The Herald (South Africa)

Patients suffer as pay snag stops hospital lifts

- Estelle Ellis ellise@tisoblacks­tar.co.za

CRITICALLY ill people have had to walk seven flights of stairs for medical attention as Port Elizabeth’s Provincial Hospital lifts stood still for weeks after the Department of Health fell behind in paying companies to repair them.

In one incident towards the end of last month, a cancer patient allegedly died while being carried up seven flights of stairs on a stretcher.

Eastern Cape health spokesman Sizwe Kupelo confirmed on Friday that the reason for the great number of broken lifts in the hospital was a payment dispute.

“When money isn’t paid the company refuses to respond to a request for emergency repairs,” Kupelo said.

He said the department’s head office had since intervened and would ensure payment was made.

Broken lifts have an impact not only on patients who cannot walk to wards but also on deliveries of food and medicine.

At one stage, people waited up to 15 minutes for the single working lift in P-block at the hospital.

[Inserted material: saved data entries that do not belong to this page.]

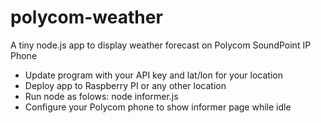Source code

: # polycom-weather
A tiny node.js app to display weather forecast on Polycom SoundPoint IP Phone

* Update program with your API key and lat/lon for your location
* Deploy app to Raspberry PI or any other location 
* Run node as folows: node informer.js
* Configure your Polycom phone to show informer page while idle


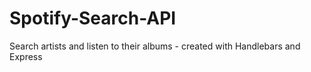 # Spotify-Search-API
Search artists and listen to their albums - created with Handlebars and Express
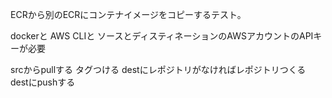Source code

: ECRから別のECRにコンテナイメージをコピーするテスト。

dockerと
AWS CLIと
ソースとディスティネーションのAWSアカウントのAPIキーが必要



srcからpullする
タグつける
destにレポジトリがなければレポジトリつくる
destにpushする
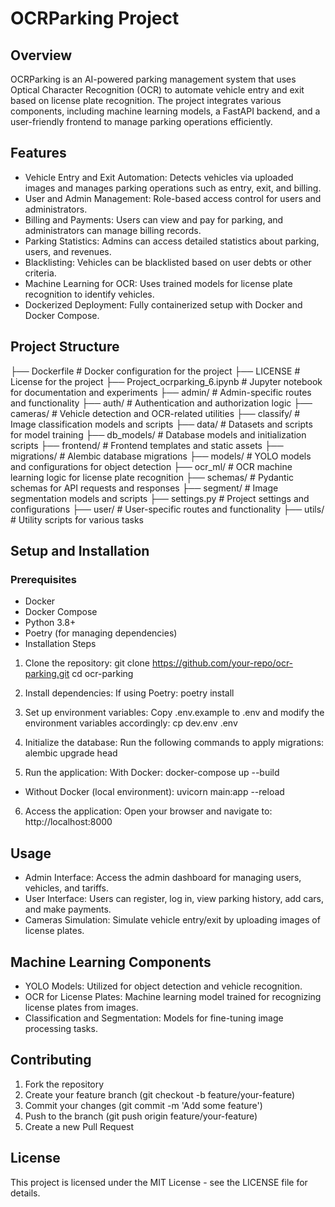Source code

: # OCRParking Project

## Overview

OCRParking is an AI-powered parking management system that uses Optical Character Recognition (OCR) to automate vehicle entry and exit based on license plate recognition. The project integrates various components, including machine learning models, a FastAPI backend, and a user-friendly frontend to manage parking operations efficiently.

## Features

- Vehicle Entry and Exit Automation: Detects vehicles via uploaded images and manages parking operations such as entry, exit, and billing.
- User and Admin Management: Role-based access control for users and administrators.
- Billing and Payments: Users can view and pay for parking, and administrators can manage billing records.
- Parking Statistics: Admins can access detailed statistics about parking, users, and revenues.
- Blacklisting: Vehicles can be blacklisted based on user debts or other criteria.
- Machine Learning for OCR: Uses trained models for license plate recognition to identify vehicles.
- Dockerized Deployment: Fully containerized setup with Docker and Docker Compose.

## Project Structure

├── Dockerfile                       # Docker configuration for the project
├── LICENSE                          # License for the project
├── Project_ocrparking_6.ipynb        # Jupyter notebook for documentation and experiments
├── admin/                           # Admin-specific routes and functionality
├── auth/                            # Authentication and authorization logic
├── cameras/                         # Vehicle detection and OCR-related utilities
├── classify/                        # Image classification models and scripts
├── data/                            # Datasets and scripts for model training
├── db_models/                       # Database models and initialization scripts
├── frontend/                        # Frontend templates and static assets
├── migrations/                      # Alembic database migrations
├── models/                          # YOLO models and configurations for object detection
├── ocr_ml/                          # OCR machine learning logic for license plate recognition
├── schemas/                         # Pydantic schemas for API requests and responses
├── segment/                         # Image segmentation models and scripts
├── settings.py                      # Project settings and configurations
├── user/                            # User-specific routes and functionality
├── utils/                           # Utility scripts for various tasks

## Setup and Installation

### Prerequisites
- Docker
- Docker Compose
- Python 3.8+
- Poetry (for managing dependencies)
- Installation Steps

1. Clone the repository:
git clone https://github.com/your-repo/ocr-parking.git
cd ocr-parking

2. Install dependencies: If using Poetry:
poetry install

3. Set up environment variables: Copy .env.example to .env and modify the environment variables accordingly:
cp dev.env .env

4. Initialize the database: Run the following commands to apply migrations:
alembic upgrade head

5. Run the application:
With Docker:
docker-compose up --build

- Without Docker (local environment):
uvicorn main:app --reload

6. Access the application: Open your browser and navigate to:
http://localhost:8000

## Usage

- Admin Interface: Access the admin dashboard for managing users, vehicles, and tariffs.
- User Interface: Users can register, log in, view parking history, add cars, and make payments.
- Cameras Simulation: Simulate vehicle entry/exit by uploading images of license plates.

## Machine Learning Components

- YOLO Models: Utilized for object detection and vehicle recognition.
- OCR for License Plates: Machine learning model trained for recognizing license plates from images.
- Classification and Segmentation: Models for fine-tuning image processing tasks.

## Contributing

1. Fork the repository
2. Create your feature branch (git checkout -b feature/your-feature)
3. Commit your changes (git commit -m 'Add some feature')
4. Push to the branch (git push origin feature/your-feature)
5. Create a new Pull Request

## License

This project is licensed under the MIT License - see the LICENSE file for details.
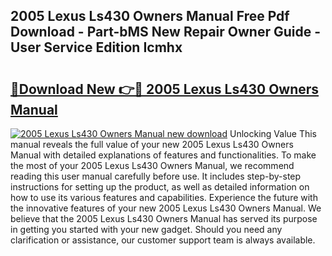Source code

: ## 2005 Lexus Ls430 Owners Manual Free Pdf Download - Part-bMS New Repair Owner Guide - User Service Edition Icmhx

# <h2><a href="http://bc27483.oget.top/?id=2005+Lexus+Ls430+Owners+Manual">🔗Download New 👉🔴 2005 Lexus Ls430 Owners Manual</a></h2>

[![2005 Lexus Ls430 Owners Manual new download](https://i.imgur.com/5g1atiW.png)](http://bc27483.oget.top/?id=2005+Lexus+Ls430+Owners+Manual)
Unlocking Value This manual reveals the full value of your new 2005 Lexus Ls430 Owners Manual with detailed explanations of features and functionalities. To make the most of your 2005 Lexus Ls430 Owners Manual, we recommend reading this user manual carefully before use. It includes step-by-step instructions for setting up the product, as well as detailed information on how to use its various features and capabilities. Experience the future with the innovative features of your new 2005 Lexus Ls430 Owners Manual. We believe that the 2005 Lexus Ls430 Owners Manual has served its purpose in getting you started with your new gadget. Should you need any clarification or assistance, our customer support team is always available.
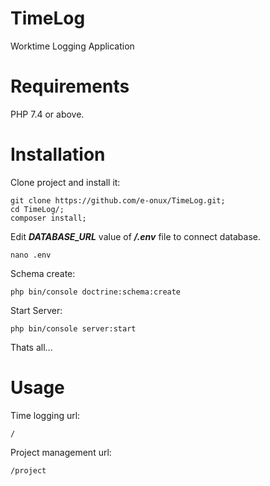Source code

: 
# TimeLog
Worktime Logging Application

# Requirements

PHP 7.4 or above.

# Installation

Clone project and install it:

    git clone https://github.com/e-onux/TimeLog.git;
    cd TimeLog/;
    composer install;
    
Edit ***DATABASE_URL*** value of ***/.env*** file to connect database.

    nano .env

Schema create:

    php bin/console doctrine:schema:create

Start Server:

    php bin/console server:start
Thats all...

# Usage
Time logging url:

    /
Project management url:

    /project
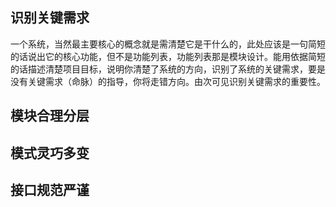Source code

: ## 识别关键需求

一个系统，当然最主要核心的概念就是需清楚它是干什么的，此处应该是一句简短的话说出它的核心功能，但不是功能列表，功能列表那是模块设计。能用依据简短的话描述清楚项目目标，说明你清楚了系统的方向，识别了系统的关键需求，要是没有关键需求（命脉）的指导，你将走错方向。由次可见识别关键需求的重要性。



## 模块合理分层

## 模式灵巧多变

## 接口规范严谨

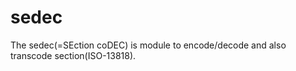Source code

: # sedec
The sedec(=SEction coDEC) is module to encode/decode and also transcode section(ISO-13818).
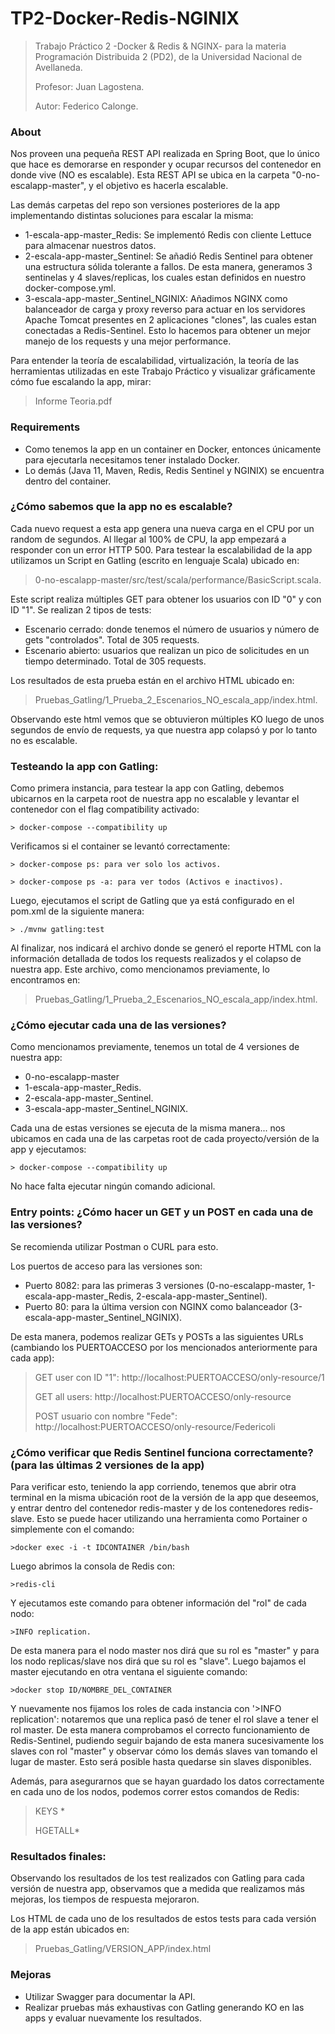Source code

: # TP2-Docker-Redis-NGINIX

>Trabajo Práctico 2 -Docker & Redis & NGINX- para la materia Programación Distribuida 2 (PD2), de la Universidad Nacional de Avellaneda.  
>
>Profesor: Juan Lagostena. 
>
>Autor: Federico Calonge.
>

### About
Nos proveen una pequeña REST API realizada en Spring Boot, que lo único que hace es demorarse en responder y ocupar recursos del contenedor en donde vive (NO es escalable). 
Esta REST API se ubica en la carpeta "0-no-escalapp-master", y el objetivo es hacerla escalable.

Las demás carpetas del repo son versiones posteriores de la app implementando distintas soluciones para escalar la misma:
* 1-escala-app-master_Redis: Se implementó Redis con cliente Lettuce para almacenar nuestros datos.
* 2-escala-app-master_Sentinel: Se añadió Redis Sentinel para obtener una estructura sólida tolerante a fallos. De esta manera, generamos 3 sentinelas y 4 slaves/replicas, los cuales estan definidos en nuestro docker-compose.yml.
* 3-escala-app-master_Sentinel_NGINIX: Añadimos NGINX como balanceador de carga y proxy reverso para actuar en los servidores Apache Tomcat presentes en 2 aplicaciones "clones", las cuales estan conectadas a Redis-Sentinel. Esto lo hacemos para obtener un mejor manejo de los requests y una mejor performance.

Para entender la teoría de escalabilidad, virtualización, la teoría de las herramientas utilizadas en este Trabajo Práctico y visualizar gráficamente cómo fue escalando la app, mirar: 
>Informe Teoria.pdf
>

### Requirements
* Como tenemos la app en un container en Docker, entonces únicamente para ejecutarla necesitamos tener instalado Docker. 
* Lo demás (Java 11, Maven, Redis, Redis Sentinel y NGINIX) se encuentra dentro del container.
>

### ¿Cómo sabemos que la app no es escalable?
Cada nuevo request a esta app genera una nueva carga en el CPU por un random de segundos. Al llegar al 100% de CPU, la app empezará a responder con un error HTTP 500. Para testear la escalabilidad de la app utilizamos un Script en Gatling (escrito en lenguaje Scala) ubicado en:
> 0-no-escalapp-master/src/test/scala/performance/BasicScript.scala.
> 
Este script realiza múltiples GET para obtener los usuarios con ID "0" y con ID "1". Se realizan 2 tipos de tests:
* Escenario cerrado: donde tenemos el número de usuarios y número de gets "controlados". Total de 305 requests. 
* Escenario abierto: usuarios que realizan un pico de solicitudes en un tiempo determinado. Total de 305 requests.
>
Los resultados de esta prueba están en el archivo HTML ubicado en:
>Pruebas_Gatling/1_Prueba_2_Escenarios_NO_escala_app/index.html.

Observando este html vemos que se obtuvieron múltiples KO luego de unos segundos de envío de requests, ya que nuestra app colapsó y por lo tanto no es escalable.
>
### Testeando la app con Gatling:
Como primera instancia, para testear la app con Gatling, debemos ubicarnos en la carpeta root de nuestra app no escalable y levantar el contenedor con el flag compatibility activado:

    > docker-compose --compatibility up

Verificamos si el container se levantó correctamente:

    > docker-compose ps: para ver solo los activos.
 
    > docker-compose ps -a: para ver todos (Activos e inactivos). 
    
Luego, ejecutamos el script de Gatling que ya está configurado en el pom.xml de la siguiente manera:

    > ./mvnw gatling:test

Al finalizar, nos indicará el archivo donde se generó el reporte HTML con la información detallada de todos los requests realizados y el colapso de nuestra app.
Este archivo, como mencionamos previamente, lo encontramos en:
>Pruebas_Gatling/1_Prueba_2_Escenarios_NO_escala_app/index.html.
>

### ¿Cómo ejecutar cada una de las versiones?

Como mencionamos previamente, tenemos un total de 4 versiones de nuestra app:
* 0-no-escalapp-master
* 1-escala-app-master_Redis.
* 2-escala-app-master_Sentinel.
* 3-escala-app-master_Sentinel_NGINIX.

Cada una de estas versiones se ejecuta de la misma manera... nos ubicamos en cada una de las carpetas root de cada proyecto/versión de la app y ejecutamos:

    > docker-compose --compatibility up

No hace falta ejecutar ningún comando adicional.
>

### Entry points: ¿Cómo hacer un GET y un POST en cada una de las versiones?

Se recomienda utilizar Postman o CURL para esto.
>
Los puertos de acceso para las versiones son:
* Puerto 8082: para las primeras 3 versiones (0-no-escalapp-master, 1-escala-app-master_Redis, 2-escala-app-master_Sentinel).
* Puerto 80: para la última version con NGINX como balanceador (3-escala-app-master_Sentinel_NGINIX).

De esta manera, podemos realizar GETs y POSTs a las siguientes URLs (cambiando los PUERTOACCESO por los mencionados anteriormente para cada app):
> GET user con ID "1": http://localhost:PUERTOACCESO/only-resource/1
> 
> GET all users:  http://localhost:PUERTOACCESO/only-resource 
> 
> POST usuario con nombre "Fede": http://localhost:PUERTOACCESO/only-resource/Federicoli

### ¿Cómo verificar que Redis Sentinel funciona correctamente? (para las últimas 2 versiones de la app)

Para verificar esto, teniendo la app corriendo, tenemos que abrir otra terminal en la misma ubicación root de la versión de la app que deseemos, y entrar dentro del contenedor redis-master y de los contenedores redis-slave. Esto se puede hacer utilizando una herramienta como Portainer o simplemente con el comando:

    >docker exec -i -t IDCONTAINER /bin/bash 

Luego abrimos la consola de Redis con:

    >redis-cli 

Y ejecutamos este comando para obtener información del "rol" de cada nodo:
    
    >INFO replication.

De esta manera para el nodo master nos dirá que su rol es "master" y para los nodo replicas/slave nos dirá que su rol es "slave". Luego bajamos el master ejecutando en otra ventana el siguiente comando:

    >docker stop ID/NOMBRE_DEL_CONTAINER

Y nuevamente nos fijamos los roles de cada instancia con '>INFO replication': notaremos que una replica pasó de tener el rol slave a tener el rol master. De esta manera comprobamos el correcto funcionamiento de Redis-Sentinel, pudiendo seguir bajando de esta manera sucesivamente los slaves con rol "master" y observar cómo los demás slaves van tomando el lugar de master. Esto será posible hasta quedarse sin slaves disponibles.

>
Además, para asegurarnos que se hayan guardado los datos correctamente en cada uno de los nodos, podemos correr estos comandos de Redis:
>KEYS *
>
>HGETALL*  
>

### Resultados finales:

Observando los resultados de los test realizados con Gatling para cada versión de nuestra app, observamos que a medida que realizamos más mejoras, los tiempos de respuesta mejoraron.
>
Los HTML de cada uno de los resultados de estos tests para cada versión de la app están ubicados en:
>Pruebas_Gatling/VERSION_APP/index.html
>

### Mejoras
* Utilizar Swagger para documentar la API.
* Realizar pruebas más exhaustivas con Gatling generando KO en las apps y evaluar nuevamente los resultados.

The lift in M-block in the hospital is the only one servicing one neurology and two cancer wards.

“Compelling critically ill patients to walk up seven flights of stairs for treatment is completely unacceptab­le,” Igazi Foundation spokesman Cole Cameron said.

The foundation provides support for patients with blood cancers at the Haematolog­y Ward on the seventh floor of the hospital.

Cameron said one of the cancer patients had died while being carried up the stairs.

The majority of the lifts in P-block were also not working for months.

The Department of Health did not respond to a request for comment on the death of the patient.

The DA’s Celeste Barker said the Department of Health should stop trying to save face by pretending that everything was fine when it was not.

“That doesn’t help. We are furious,” she said.

“The Department of Health deals with real people. Of course the lifts in the hospital must be in working order.”

Spokesman Simlindele Mnqina said the Coega Developmen­t Corporatio­n formerly managed the maintenanc­e at state hospitals but was no longer contracted by the Department of Health to do so.